**What needs to be done**
Write out the whole listing, matching it exactly.

**Record extracts**
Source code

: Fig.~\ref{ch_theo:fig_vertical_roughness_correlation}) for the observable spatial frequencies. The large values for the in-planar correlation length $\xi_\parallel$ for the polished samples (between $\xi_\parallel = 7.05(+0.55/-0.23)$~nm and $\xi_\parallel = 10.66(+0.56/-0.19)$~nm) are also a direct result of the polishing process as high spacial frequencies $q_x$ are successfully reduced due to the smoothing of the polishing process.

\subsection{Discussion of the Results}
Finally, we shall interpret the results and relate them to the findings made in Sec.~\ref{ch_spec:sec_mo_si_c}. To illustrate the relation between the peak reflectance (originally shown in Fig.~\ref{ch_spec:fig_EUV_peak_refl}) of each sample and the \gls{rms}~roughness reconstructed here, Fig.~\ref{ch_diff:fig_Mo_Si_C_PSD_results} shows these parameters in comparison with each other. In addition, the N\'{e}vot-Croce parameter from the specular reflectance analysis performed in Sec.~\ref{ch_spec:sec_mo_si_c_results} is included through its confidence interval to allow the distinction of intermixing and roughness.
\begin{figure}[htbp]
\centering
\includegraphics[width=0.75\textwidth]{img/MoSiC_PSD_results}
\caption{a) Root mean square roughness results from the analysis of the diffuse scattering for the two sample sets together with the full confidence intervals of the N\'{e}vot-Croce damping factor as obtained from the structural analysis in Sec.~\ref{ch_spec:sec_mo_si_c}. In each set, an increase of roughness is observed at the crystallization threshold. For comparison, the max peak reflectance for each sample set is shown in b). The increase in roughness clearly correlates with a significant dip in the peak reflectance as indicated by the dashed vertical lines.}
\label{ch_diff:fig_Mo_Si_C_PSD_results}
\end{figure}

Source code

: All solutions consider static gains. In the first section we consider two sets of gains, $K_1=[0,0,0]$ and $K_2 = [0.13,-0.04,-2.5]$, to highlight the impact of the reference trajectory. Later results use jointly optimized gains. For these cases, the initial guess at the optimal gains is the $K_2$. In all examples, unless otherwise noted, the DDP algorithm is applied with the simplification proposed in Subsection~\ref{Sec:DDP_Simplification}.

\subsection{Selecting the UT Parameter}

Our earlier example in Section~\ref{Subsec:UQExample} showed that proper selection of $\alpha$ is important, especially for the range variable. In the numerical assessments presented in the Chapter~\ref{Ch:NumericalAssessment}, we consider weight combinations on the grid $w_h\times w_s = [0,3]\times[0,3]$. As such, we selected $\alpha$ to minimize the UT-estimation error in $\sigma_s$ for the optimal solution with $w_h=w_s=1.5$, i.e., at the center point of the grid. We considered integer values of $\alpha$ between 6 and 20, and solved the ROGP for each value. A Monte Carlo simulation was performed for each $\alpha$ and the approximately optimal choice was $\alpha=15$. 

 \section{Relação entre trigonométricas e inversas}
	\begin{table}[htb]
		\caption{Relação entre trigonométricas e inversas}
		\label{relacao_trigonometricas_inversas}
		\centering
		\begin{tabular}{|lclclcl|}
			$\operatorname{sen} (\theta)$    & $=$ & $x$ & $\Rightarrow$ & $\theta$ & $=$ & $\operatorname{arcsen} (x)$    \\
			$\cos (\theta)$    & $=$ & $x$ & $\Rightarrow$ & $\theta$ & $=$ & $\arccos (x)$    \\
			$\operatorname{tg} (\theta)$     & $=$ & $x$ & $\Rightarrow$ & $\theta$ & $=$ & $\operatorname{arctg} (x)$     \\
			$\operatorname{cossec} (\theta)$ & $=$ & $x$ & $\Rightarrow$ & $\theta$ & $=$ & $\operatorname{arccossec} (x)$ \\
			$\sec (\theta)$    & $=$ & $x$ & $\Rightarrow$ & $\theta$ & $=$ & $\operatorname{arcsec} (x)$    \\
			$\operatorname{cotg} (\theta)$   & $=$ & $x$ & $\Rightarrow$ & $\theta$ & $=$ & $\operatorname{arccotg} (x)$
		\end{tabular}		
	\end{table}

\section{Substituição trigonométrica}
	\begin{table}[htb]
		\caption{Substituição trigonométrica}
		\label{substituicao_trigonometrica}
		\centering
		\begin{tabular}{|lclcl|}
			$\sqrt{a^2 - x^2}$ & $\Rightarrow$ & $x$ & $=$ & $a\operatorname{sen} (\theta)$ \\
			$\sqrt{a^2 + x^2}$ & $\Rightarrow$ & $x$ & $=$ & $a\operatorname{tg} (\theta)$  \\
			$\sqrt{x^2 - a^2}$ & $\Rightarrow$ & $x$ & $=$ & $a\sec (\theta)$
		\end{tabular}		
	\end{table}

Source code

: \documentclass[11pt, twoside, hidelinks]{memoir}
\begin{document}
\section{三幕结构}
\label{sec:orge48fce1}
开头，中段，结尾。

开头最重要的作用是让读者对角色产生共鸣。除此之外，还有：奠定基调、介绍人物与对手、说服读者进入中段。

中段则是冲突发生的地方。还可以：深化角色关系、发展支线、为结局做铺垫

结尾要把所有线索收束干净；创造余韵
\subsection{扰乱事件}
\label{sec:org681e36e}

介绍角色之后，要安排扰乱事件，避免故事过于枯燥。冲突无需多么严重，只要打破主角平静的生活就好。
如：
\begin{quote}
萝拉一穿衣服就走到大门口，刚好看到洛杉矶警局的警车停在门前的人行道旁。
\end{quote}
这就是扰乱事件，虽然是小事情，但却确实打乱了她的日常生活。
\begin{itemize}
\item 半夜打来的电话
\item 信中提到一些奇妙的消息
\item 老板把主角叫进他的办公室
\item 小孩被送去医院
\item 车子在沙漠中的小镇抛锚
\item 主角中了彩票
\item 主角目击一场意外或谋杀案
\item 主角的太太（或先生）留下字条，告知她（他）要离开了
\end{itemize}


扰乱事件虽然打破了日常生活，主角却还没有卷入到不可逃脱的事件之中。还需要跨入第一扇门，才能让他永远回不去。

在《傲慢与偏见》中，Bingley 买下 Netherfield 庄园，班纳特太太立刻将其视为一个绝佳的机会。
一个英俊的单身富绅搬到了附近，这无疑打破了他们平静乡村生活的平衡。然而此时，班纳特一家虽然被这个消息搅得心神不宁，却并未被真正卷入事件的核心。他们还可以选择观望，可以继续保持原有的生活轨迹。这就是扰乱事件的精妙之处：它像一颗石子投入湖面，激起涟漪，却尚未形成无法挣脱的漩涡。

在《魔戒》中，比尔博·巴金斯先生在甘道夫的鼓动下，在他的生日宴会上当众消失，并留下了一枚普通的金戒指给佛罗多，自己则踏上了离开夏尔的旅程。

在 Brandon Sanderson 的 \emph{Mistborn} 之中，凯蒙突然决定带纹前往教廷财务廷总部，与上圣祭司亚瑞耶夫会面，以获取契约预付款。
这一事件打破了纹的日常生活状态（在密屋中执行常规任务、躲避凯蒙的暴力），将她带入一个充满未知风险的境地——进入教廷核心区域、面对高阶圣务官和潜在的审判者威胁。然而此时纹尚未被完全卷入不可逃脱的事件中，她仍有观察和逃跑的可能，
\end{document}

**Result of this exercise**
Source code

: Fig.~\ref{ch_theo:fig_vertical_roughness_correlation}) for the observable spatial frequencies. The large values for the in-planar correlation length $\xi_\parallel$ for the polished samples (between $\xi_\parallel = 7.05(+0.55/-0.23)$~nm and $\xi_\parallel = 10.66(+0.56/-0.19)$~nm) are also a direct result of the polishing process as high spacial frequencies $q_x$ are successfully reduced due to the smoothing of the polishing process.

\subsection{Discussion of the Results}
Finally, we shall interpret the results and relate them to the findings made in Sec.~\ref{ch_spec:sec_mo_si_c}. To illustrate the relation between the peak reflectance (originally shown in Fig.~\ref{ch_spec:fig_EUV_peak_refl}) of each sample and the \gls{rms}~roughness reconstructed here, Fig.~\ref{ch_diff:fig_Mo_Si_C_PSD_results} shows these parameters in comparison with each other. In addition, the N\'{e}vot-Croce parameter from the specular reflectance analysis performed in Sec.~\ref{ch_spec:sec_mo_si_c_results} is included through its confidence interval to allow the distinction of intermixing and roughness.
\begin{figure}[htbp]
\centering
\includegraphics[width=0.75\textwidth]{img/MoSiC_PSD_results}
\caption{a) Root mean square roughness results from the analysis of the diffuse scattering for the two sample sets together with the full confidence intervals of the N\'{e}vot-Croce damping factor as obtained from the structural analysis in Sec.~\ref{ch_spec:sec_mo_si_c}. In each set, an increase of roughness is observed at the crystallization threshold. For comparison, the max peak reflectance for each sample set is shown in b). The increase in roughness clearly correlates with a significant dip in the peak reflectance as indicated by the dashed vertical lines.}
\label{ch_diff:fig_Mo_Si_C_PSD_results}
\end{figure}

Source code

: All solutions consider static gains. In the first section we consider two sets of gains, $K_1=[0,0,0]$ and $K_2 = [0.13,-0.04,-2.5]$, to highlight the impact of the reference trajectory. Later results use jointly optimized gains. For these cases, the initial guess at the optimal gains is the $K_2$. In all examples, unless otherwise noted, the DDP algorithm is applied with the simplification proposed in Subsection~\ref{Sec:DDP_Simplification}.

\subsection{Selecting the UT Parameter}

Our earlier example in Section~\ref{Subsec:UQExample} showed that proper selection of $\alpha$ is important, especially for the range variable. In the numerical assessments presented in the Chapter~\ref{Ch:NumericalAssessment}, we consider weight combinations on the grid $w_h\times w_s = [0,3]\times[0,3]$. As such, we selected $\alpha$ to minimize the UT-estimation error in $\sigma_s$ for the optimal solution with $w_h=w_s=1.5$, i.e., at the center point of the grid. We considered integer values of $\alpha$ between 6 and 20, and solved the ROGP for each value. A Monte Carlo simulation was performed for each $\alpha$ and the approximately optimal choice was $\alpha=15$. 

 \section{Relação entre trigonométricas e inversas}
	\begin{table}[htb]
		\caption{Relação entre trigonométricas e inversas}
		\label{relacao_trigonometricas_inversas}
		\centering
		\begin{tabular}{|lclclcl|}
			$\operatorname{sen} (\theta)$    & $=$ & $x$ & $\Rightarrow$ & $\theta$ & $=$ & $\operatorname{arcsen} (x)$    \\
			$\cos (\theta)$    & $=$ & $x$ & $\Rightarrow$ & $\theta$ & $=$ & $\arccos (x)$    \\
			$\operatorname{tg} (\theta)$     & $=$ & $x$ & $\Rightarrow$ & $\theta$ & $=$ & $\operatorname{arctg} (x)$     \\
			$\operatorname{cossec} (\theta)$ & $=$ & $x$ & $\Rightarrow$ & $\theta$ & $=$ & $\operatorname{arccossec} (x)$ \\
			$\sec (\theta)$    & $=$ & $x$ & $\Rightarrow$ & $\theta$ & $=$ & $\operatorname{arcsec} (x)$    \\
			$\operatorname{cotg} (\theta)$   & $=$ & $x$ & $\Rightarrow$ & $\theta$ & $=$ & $\operatorname{arccotg} (x)$
		\end{tabular}		
	\end{table}

\section{Substituição trigonométrica}
	\begin{table}[htb]
		\caption{Substituição trigonométrica}
		\label{substituicao_trigonometrica}
		\centering
		\begin{tabular}{|lclcl|}
			$\sqrt{a^2 - x^2}$ & $\Rightarrow$ & $x$ & $=$ & $a\operatorname{sen} (\theta)$ \\
			$\sqrt{a^2 + x^2}$ & $\Rightarrow$ & $x$ & $=$ & $a\operatorname{tg} (\theta)$  \\
			$\sqrt{x^2 - a^2}$ & $\Rightarrow$ & $x$ & $=$ & $a\sec (\theta)$
		\end{tabular}		
	\end{table}

Source code

: \documentclass[11pt, twoside, hidelinks]{memoir}
\begin{document}
\section{三幕结构}
\label{sec:orge48fce1}
开头，中段，结尾。

开头最重要的作用是让读者对角色产生共鸣。除此之外，还有：奠定基调、介绍人物与对手、说服读者进入中段。

中段则是冲突发生的地方。还可以：深化角色关系、发展支线、为结局做铺垫

结尾要把所有线索收束干净；创造余韵
\subsection{扰乱事件}
\label{sec:org681e36e}

介绍角色之后，要安排扰乱事件，避免故事过于枯燥。冲突无需多么严重，只要打破主角平静的生活就好。
如：
\begin{quote}
萝拉一穿衣服就走到大门口，刚好看到洛杉矶警局的警车停在门前的人行道旁。
\end{quote}
这就是扰乱事件，虽然是小事情，但却确实打乱了她的日常生活。
\begin{itemize}
\item 半夜打来的电话
\item 信中提到一些奇妙的消息
\item 老板把主角叫进他的办公室
\item 小孩被送去医院
\item 车子在沙漠中的小镇抛锚
\item 主角中了彩票
\item 主角目击一场意外或谋杀案
\item 主角的太太（或先生）留下字条，告知她（他）要离开了
\end{itemize}


扰乱事件虽然打破了日常生活，主角却还没有卷入到不可逃脱的事件之中。还需要跨入第一扇门，才能让他永远回不去。

在《傲慢与偏见》中，Bingley 买下 Netherfield 庄园，班纳特太太立刻将其视为一个绝佳的机会。
一个英俊的单身富绅搬到了附近，这无疑打破了他们平静乡村生活的平衡。然而此时，班纳特一家虽然被这个消息搅得心神不宁，却并未被真正卷入事件的核心。他们还可以选择观望，可以继续保持原有的生活轨迹。这就是扰乱事件的精妙之处：它像一颗石子投入湖面，激起涟漪，却尚未形成无法挣脱的漩涡。

在《魔戒》中，比尔博·巴金斯先生在甘道夫的鼓动下，在他的生日宴会上当众消失，并留下了一枚普通的金戒指给佛罗多，自己则踏上了离开夏尔的旅程。

在 Brandon Sanderson 的 \emph{Mistborn} 之中，凯蒙突然决定带纹前往教廷财务廷总部，与上圣祭司亚瑞耶夫会面，以获取契约预付款。
这一事件打破了纹的日常生活状态（在密屋中执行常规任务、躲避凯蒙的暴力），将她带入一个充满未知风险的境地——进入教廷核心区域、面对高阶圣务官和潜在的审判者威胁。然而此时纹尚未被完全卷入不可逃脱的事件中，她仍有观察和逃跑的可能，
\end{document}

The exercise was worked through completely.